If a divorce, job transfer, job loss or other major life event leaves you unable to keep up with mortgage payments, you may face foreclosure or short sale. A short sale can offer much-needed financial relief, but negatively affects your credit history and ability to buy another home in the near future.

How Short Sales Work

A short sale occurs when you sell your home for less than what you owe on your mortgage. In a short sale, “you’re selling a home, you owe more than you are receiving in the sale and you don’t have the liquid cash to make up the difference,” says Elizabeth Mendenhall, president of the National Association of Realtors.

The lender must approve the short sale and, in most cases, agree to accept the lower amount as the full and final payment on the loan. Short sales mean a loss for the lender, however, lenders may agree to a short sale if they believe it will be a better option than foreclosure. A short sale offer may be comparable to the value a property could bring at a foreclosure auction.

Generally, a short sale is only an option when your outstanding mortgage balance exceeds the home’s market value. If the market price exceeds the loan balance, a short sale is not necessary. Having a home value lower than your mortgage balance doesn’t automatically qualify you for a short sale. You must prove financial hardship, too, which requires documentation.

When you put your home on the market as a short sale, you’ll review offers and choose one. However, a short sale can only be completed if your lender approves the offer. As with any other real estate transaction, you can do it yourself. However, the process may be easier to navigate with the assistance of a seller’s agent with short sales experience.

The Short Sale Process

First, you’ll speak with your lender (or sign a release that allows your agent to talk to your lender) to determine the timeline, which depends heavily on whether the loan is only delinquent or the lender has begun preforeclosure proceedings, and set a sale date. “If a sale date is already set,” says real estate agent Mindi Shapiro-Estrada of Bridge Realty in San Diego, “you need to move really quickly.”

[Read: The Best Mortgage Refinance Lenders.]

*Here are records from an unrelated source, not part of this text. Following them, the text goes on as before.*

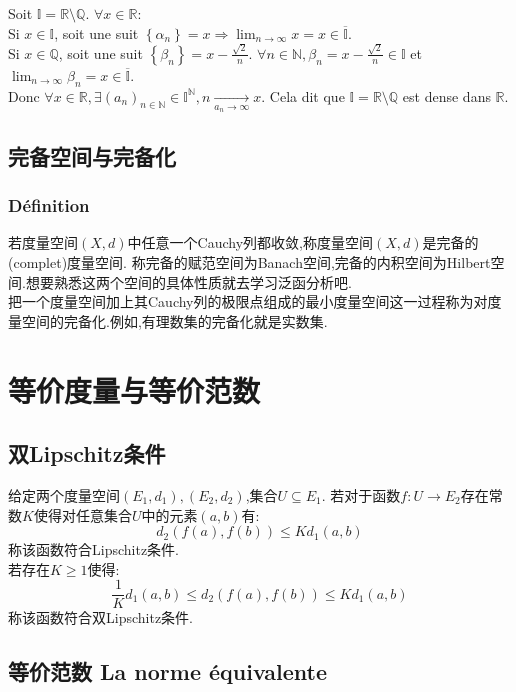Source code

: \documentclass[12pt, a4paper, oneside]{ctexbook}
\newcommand{\R }{\mathbb{R}}%
\begin{document}
    Soit $\mathbb{I} =\R\setminus \mathbb{Q}$.
    $\forall x\in \R$:\\
    \indent
    Si $x\in \mathbb{I}$, 
    soit une suit $\left \{ \alpha_n \right \}=x \Rightarrow 
    \lim_{n \to \infty}x=x\in \mathbb{\overline{I}}$.\\
    \indent
    Si $x\in \mathbb{Q}$, 
    soit une suit $\left \{ \beta_n \right \}=x-\frac{\sqrt{2}}{n}$. 
    $\forall n\in \mathbb{N}, \beta_n=x-\frac{\sqrt{2}}{n}\in \mathbb{I}$ et 
    $\lim_{n \to \infty}\beta_n=x\in \mathbb{\overline{I}}$.\\
    \indent
    Donc $\forall x\in \R, \exists (a_n)_{n\in\mathbb{N}}\in \mathbb{I}^{\mathbb{N}}, n\xrightarrow[a_n\rightarrow\infty]{}x$. 
    Cela dit que $\mathbb{I}=\R\setminus \mathbb{Q}$ est dense dans $\R$.\\


  \subsection{完备空间与完备化 }
  \subsubsection{Définition}
  若度量空间$(X,d)$中任意一个Cauchy列都收敛,称度量空间$(X,d)$是完备的(complet)度量空间.
  称完备的赋范空间为Banach空间,完备的内积空间为Hilbert空间.想要熟悉这两个空间的具体性质就去学习泛函分析吧.\\

  把一个度量空间加上其Cauchy列的极限点组成的最小度量空间这一过程称为对度量空间的完备化.例如,有理数集的完备化就是实数集.

\section{等价度量与等价范数 }  \label{myref:normeq}
  \subsection{双Lipschitz条件 }
  给定两个度量空间$(E_1,d_1),(E_2,d_2)$,集合$U\subseteq E_1$.
  若对于函数$f:U\rightarrow E_2$存在常数$K$使得对任意集合$U$中的元素$(a,b)$有:
  $$
  d_2(f(a),f(b))\leq Kd_1(a,b)
  $$
  称该函数符合Lipschitz条件.\\
  若存在$K\ge 1$使得:
  $$
  \frac{1}{K}d_1(a,b)\leq d_2(f(a),f(b))\leq Kd_1(a,b)
  $$
  称该函数符合双Lipschitz条件.
  \subsection{等价范数 La norme équivalente}
\end{document}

Then, you or your agent will order a title report that shows how many liens are in place against the property. Multiple liens against the property, such as a second mortgage, a home equity line of credit or a homeowners association lien, can be an obstacle to short sale approval because all lien holders must agree to the short sale before it can close.

For example, let’s say you owe $175,000 on your first mortgage and $20,000 on a home equity line of credit. Your appraised value is $170,000, and you find a buyer willing to pay that amount. The first lien holder, the primary mortgage lender, would likely be entitled to receive the entire amount, leaving zero for the second lien holder. The equity line holder may decide not to approve the short sale, opting instead to allow foreclosure to proceed and then sue you for the full amount you owe.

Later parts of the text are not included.